Quelle: afz – allgemeine fleischer zeitung 50/2020
von Monika Mathes

fleischwirtschaft.de — FRANKFURT – Filmaufnahmen der Soko Tierschutz erzeugen ein großes Echo in den Medien.

Die Arbeit der Organisation ist nicht unumstritten: Während die Bilder in der Gesellschaft und in der Politik Entsetzen auslösen, reagieren Branchenkenner skeptisch und zweifeln die Ergebnisse der Recherchen an. Die afz – allgemeine fleischer zeitung nutzte die jüngsten mutmaßlichen Verstöße gegen den Tierschutz am Schlachthof Biberach ( www.fleischwirtschaft.de/suche… ) für ein Gespräch mit Friedrich Mülln, einem der Gründer des Vereins.

Welche Ziele verfolgt die Soko Tierschutz und wie finanziert sie sich?
Friedrich Mülln: Unser Ziel ist die Information der Menschen zu den Problemen in der Nutztierhaltung und damit verbunden ein Wirken auf den Schutz der Tiere, der Natur und die Stärkung der Rechte der Tiere. Soko Tierschutz möchte, dass mündige Bürger*innen mit gut recherchierten Informationen Entscheidungen im Sinne der Tiere treffen. Wir finanzieren uns ausschließlich aus Spenden.

Woher erhalten Sie Ihre Infos über tierschutzrechtliche Missstände? Wann werden Sie aktiv?
Mülln: Wir erhalten unsere Infos fast ausschließlich von Insidern aus der Tierindustrie. Tiertransportfahrer, Schlachter, Landwirte und in einem kleinen Teil auch Zufallsfunde von Anwohnern oder Touristen. Häufig kommt mit der Info der Hinweis, dass die Behörden informiert, aber untätig sind. Zudem kennen wir unsere ‚Pappenheimer‘, in 25 Jahren lernt man viel über die Branche.

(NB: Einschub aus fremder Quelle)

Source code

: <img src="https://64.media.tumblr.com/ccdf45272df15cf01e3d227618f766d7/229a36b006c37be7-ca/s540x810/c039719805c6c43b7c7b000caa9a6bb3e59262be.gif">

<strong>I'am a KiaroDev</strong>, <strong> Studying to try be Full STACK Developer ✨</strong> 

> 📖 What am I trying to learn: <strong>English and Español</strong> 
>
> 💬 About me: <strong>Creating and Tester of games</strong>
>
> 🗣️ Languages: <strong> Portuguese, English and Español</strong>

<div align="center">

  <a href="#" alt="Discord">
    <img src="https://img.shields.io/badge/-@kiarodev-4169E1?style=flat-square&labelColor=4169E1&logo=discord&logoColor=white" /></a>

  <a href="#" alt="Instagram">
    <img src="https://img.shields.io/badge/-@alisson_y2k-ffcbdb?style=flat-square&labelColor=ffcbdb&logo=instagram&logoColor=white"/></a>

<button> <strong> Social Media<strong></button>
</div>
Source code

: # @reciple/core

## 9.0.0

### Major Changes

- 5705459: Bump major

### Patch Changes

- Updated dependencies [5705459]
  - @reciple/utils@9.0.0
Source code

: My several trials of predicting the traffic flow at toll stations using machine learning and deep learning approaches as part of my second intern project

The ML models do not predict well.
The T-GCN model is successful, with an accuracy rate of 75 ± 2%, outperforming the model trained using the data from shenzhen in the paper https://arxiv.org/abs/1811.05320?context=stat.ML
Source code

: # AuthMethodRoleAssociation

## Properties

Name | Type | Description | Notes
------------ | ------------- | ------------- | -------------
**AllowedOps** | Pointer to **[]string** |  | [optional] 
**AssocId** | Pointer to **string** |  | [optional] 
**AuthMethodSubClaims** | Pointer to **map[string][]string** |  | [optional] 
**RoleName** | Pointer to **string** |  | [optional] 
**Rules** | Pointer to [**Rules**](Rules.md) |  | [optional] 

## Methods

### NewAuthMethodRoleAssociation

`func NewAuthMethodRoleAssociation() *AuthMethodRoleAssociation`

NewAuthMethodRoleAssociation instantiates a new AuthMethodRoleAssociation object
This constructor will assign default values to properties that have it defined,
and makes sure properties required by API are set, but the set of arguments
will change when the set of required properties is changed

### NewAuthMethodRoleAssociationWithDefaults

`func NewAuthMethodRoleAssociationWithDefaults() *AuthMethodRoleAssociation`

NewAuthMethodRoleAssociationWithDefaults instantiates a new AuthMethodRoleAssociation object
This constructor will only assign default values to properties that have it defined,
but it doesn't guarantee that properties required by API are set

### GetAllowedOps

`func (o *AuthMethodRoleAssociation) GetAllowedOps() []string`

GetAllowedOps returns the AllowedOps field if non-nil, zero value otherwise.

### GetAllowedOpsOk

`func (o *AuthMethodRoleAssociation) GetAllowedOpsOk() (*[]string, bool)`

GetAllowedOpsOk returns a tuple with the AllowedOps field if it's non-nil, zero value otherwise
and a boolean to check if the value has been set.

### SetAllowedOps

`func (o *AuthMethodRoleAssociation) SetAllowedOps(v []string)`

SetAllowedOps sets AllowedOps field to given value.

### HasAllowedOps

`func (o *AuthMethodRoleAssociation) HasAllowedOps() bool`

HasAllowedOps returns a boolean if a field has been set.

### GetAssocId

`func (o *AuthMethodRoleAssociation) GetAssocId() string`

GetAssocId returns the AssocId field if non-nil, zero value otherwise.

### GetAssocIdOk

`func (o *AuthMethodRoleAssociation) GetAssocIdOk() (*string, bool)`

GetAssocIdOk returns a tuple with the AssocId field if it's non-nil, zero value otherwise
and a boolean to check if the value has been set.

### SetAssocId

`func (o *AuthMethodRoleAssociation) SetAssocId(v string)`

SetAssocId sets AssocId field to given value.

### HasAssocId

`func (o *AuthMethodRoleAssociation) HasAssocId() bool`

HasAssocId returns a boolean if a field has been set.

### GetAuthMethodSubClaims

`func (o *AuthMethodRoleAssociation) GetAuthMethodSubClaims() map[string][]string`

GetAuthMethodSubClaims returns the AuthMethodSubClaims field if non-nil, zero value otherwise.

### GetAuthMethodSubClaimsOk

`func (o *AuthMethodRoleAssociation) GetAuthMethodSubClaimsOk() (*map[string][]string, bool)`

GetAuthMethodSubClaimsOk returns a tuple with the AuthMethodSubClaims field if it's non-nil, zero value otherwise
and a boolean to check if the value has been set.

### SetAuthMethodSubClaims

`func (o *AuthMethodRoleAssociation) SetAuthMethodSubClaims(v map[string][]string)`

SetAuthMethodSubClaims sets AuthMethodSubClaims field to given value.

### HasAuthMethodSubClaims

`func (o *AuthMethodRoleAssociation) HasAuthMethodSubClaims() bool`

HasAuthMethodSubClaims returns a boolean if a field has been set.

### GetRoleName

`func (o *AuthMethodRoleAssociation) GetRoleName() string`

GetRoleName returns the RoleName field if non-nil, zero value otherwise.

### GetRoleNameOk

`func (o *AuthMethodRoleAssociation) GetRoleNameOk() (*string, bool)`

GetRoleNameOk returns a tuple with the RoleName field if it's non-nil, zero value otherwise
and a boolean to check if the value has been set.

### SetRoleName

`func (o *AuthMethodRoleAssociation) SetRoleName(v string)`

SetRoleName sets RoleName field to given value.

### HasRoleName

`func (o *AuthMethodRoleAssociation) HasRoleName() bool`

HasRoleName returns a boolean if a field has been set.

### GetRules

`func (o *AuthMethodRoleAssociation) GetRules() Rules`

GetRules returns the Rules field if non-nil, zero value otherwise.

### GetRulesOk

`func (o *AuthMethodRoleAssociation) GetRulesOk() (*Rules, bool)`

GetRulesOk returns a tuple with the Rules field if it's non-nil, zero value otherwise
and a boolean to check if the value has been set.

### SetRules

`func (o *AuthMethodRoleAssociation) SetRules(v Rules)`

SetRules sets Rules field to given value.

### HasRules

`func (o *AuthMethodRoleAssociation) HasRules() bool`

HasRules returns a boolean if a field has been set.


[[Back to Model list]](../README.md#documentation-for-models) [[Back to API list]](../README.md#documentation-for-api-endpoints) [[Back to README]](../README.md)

Wie gehen Sie bei Aktionen vor? Prüfen Sie vorher, ob der von Ihren Informanten geäußerte Verdacht berechtigt ist? Und wenn er sich bestätigt: Suchen Sie erst das Gespräch mit dem Schlachthofbetreiber oder gehen Sie gleich an die Öffentlichkeit?
Mülln: Diese Meldungen werden nach Relevanz, Glaubwürdigkeit und Schweregrad bewertet und dementsprechend entschieden, ob weitere Ermittlungen oder ein sofortiges Einschreiten der Behörden notwendig ist. Leider braucht es oft sehr aufwändige Recherchen, zu denen die Behörden weder willens, noch in der Lage sind. Wir ermitteln verdeckt und suchen sehr wohl Kontakte zu den Firmen, aber ohne uns als Soko Tierschutz zu erkennen zu geben. Das würde sonst sofort zu Verdunklung führen. Vor der Öffentlichkeit informieren wir grundsätzlich die Behörden.

Die Videokameras werden offenbar ohne Wissen der Schlachthof-Betreiber installiert, Mitarbeiter werden ohne Einverständnis gefilmt. Das ist rechtlich schwierig. Wäre es nicht denkbar, sich ohne Regelverstoß für mehr Tierschutz einzusetzen?
Mülln: Solange das System auf ganzer Linie versagt und es zu dieser gravierenden Ballung von Missständen in der gesamten Branche kommt, sind investigative Taktiken leider alternativlos. Im Übrigen ist die Rechtslage klar und der Einsatz von Undercover-Aktivisten und versteckten Kameras durchaus rechtlich gerechtfertigt. Das ist kein Freischein für jede Art des Filmens durch die höchstrichterlichen Entscheidungen, aber eine Möglichkeit, den rechtlichen Rahmen im Sinne der Tiere zu nutzen, wenn die Begleitumstände passen. Wenn wir Material veröffentlichen, legen wir viel Wert auf den Schutz der Persönlichkeitsrechte, auch von mutmaßlichen Tätern.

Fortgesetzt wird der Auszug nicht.